Problem requirements ▸ Beginning with the line containing "- **行为**: 容器不论因何种原因退出都不会被重启。" and ending with the last line of the entries below, copy each line exactly and nothing else.

Document images with source code
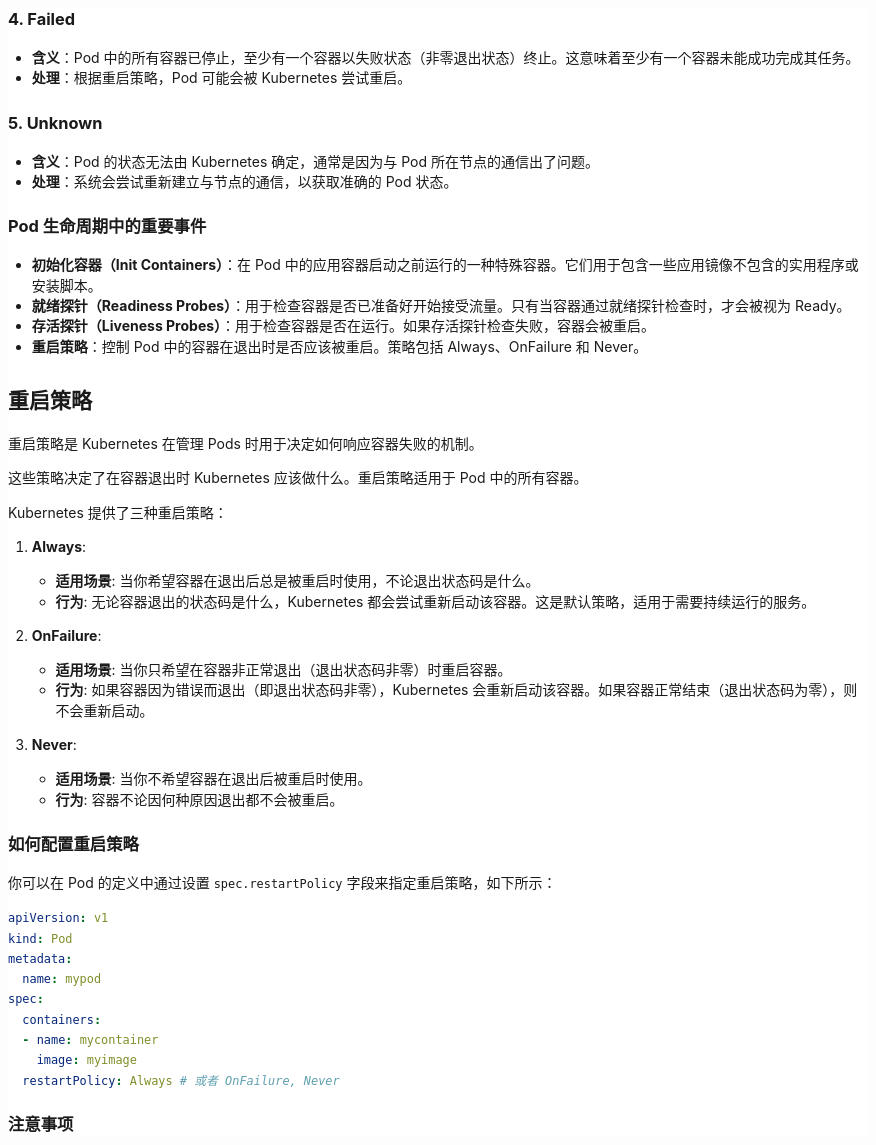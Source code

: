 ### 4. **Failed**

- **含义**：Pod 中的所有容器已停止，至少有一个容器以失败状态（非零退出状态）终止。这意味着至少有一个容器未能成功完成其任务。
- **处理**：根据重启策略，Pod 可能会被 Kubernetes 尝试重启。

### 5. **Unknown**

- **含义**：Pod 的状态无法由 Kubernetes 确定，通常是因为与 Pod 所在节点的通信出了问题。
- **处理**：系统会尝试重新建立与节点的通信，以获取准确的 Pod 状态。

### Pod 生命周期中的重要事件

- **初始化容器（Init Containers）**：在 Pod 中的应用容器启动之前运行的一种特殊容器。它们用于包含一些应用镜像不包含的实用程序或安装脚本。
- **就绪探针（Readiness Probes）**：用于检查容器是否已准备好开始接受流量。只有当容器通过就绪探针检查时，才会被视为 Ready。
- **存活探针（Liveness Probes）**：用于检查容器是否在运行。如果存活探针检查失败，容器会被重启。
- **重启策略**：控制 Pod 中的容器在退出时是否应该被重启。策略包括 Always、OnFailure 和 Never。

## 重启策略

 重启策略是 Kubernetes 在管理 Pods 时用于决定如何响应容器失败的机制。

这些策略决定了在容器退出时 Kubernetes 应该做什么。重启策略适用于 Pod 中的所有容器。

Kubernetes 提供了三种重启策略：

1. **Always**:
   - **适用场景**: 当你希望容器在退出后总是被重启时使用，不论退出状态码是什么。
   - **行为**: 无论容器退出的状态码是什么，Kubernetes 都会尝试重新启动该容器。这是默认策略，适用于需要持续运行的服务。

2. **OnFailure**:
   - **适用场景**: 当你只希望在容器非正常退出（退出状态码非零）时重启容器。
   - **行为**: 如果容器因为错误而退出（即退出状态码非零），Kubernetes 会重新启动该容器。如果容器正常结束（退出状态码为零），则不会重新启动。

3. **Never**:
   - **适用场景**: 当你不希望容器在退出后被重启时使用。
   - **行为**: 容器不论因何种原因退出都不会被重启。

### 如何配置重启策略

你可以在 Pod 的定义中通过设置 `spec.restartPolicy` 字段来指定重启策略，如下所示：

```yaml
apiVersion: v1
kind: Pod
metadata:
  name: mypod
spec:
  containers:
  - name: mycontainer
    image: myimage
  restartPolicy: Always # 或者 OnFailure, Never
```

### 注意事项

Exercise output ▸
   - **行为**: 容器不论因何种原因退出都不会被重启。

### 如何配置重启策略

你可以在 Pod 的定义中通过设置 `spec.restartPolicy` 字段来指定重启策略，如下所示：

```yaml
apiVersion: v1
kind: Pod
metadata:
  name: mypod
spec:
  containers:
  - name: mycontainer
    image: myimage
  restartPolicy: Always # 或者 OnFailure, Never
```

### 注意事项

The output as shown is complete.